In this story I’ll talk about this oppressive and disturbed SPV (Self-proclaimed victim). She’s sort of ‘dimmed’ today; but faithful to her SPVism. An expert in the art of manipulation… she’s always practicing different techniques to blame everything on someone else.
An SPV, and specially this oppressive SPV, can’t stand being uninformed so she goes through life asking and wondering about one’s plans and whereabouts as well as about the life of others… sniffing, inventing, manipulating, fabricating stories about those around her… if this sounds familiar it’s because you might even know her! The thing is… she loves gossip… the one that’s goes around but never comes around, of course!
It so happens that I found out, one very special morning, from the mouth of an SPV that likes to tell but not be told… that this oppressive SPV in question wouldn’t stop tracing stories about my life… asking, misrepresenting, making trouble… even though my relationship with her had been limited to a ‘Hi and Good Bye’ for quite some time. This is reason enough to piss off an SPV… since they’re not good at not knowing!

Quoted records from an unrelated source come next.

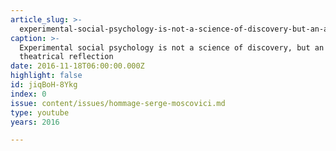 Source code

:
 ```yaml
---
article_slug: >-
  experimental-social-psychology-is-not-a-science-of-discovery-but-an-art-of-theatrical-reflection
caption: >-
  Experimental social psychology is not a science of discovery, but an art of
  theatrical reflection
date: 2016-11-18T06:00:00.000Z
highlight: false
id: jiqBoH-8Ykg
index: 0
issue: content/issues/hommage-serge-moscovici.md
type: youtube
years: 2016

---
```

Well, that day, sick and tired of this nosy parker - and oppressive SPV - I decided to give her a ‘teaspoon’ of her own medicine (yes, a tiny one otherwise I might have killed her with the sole impression!) and wrote one of my ‘famous’ little letters. Sent it via e-mail to most everyone I knew… and that knew her… about some delicate matters… and not so delicate too… for which I was the ‘hostile witness’… that hostile witness that SPVs are so fearful of… the answer came sooner than I thought.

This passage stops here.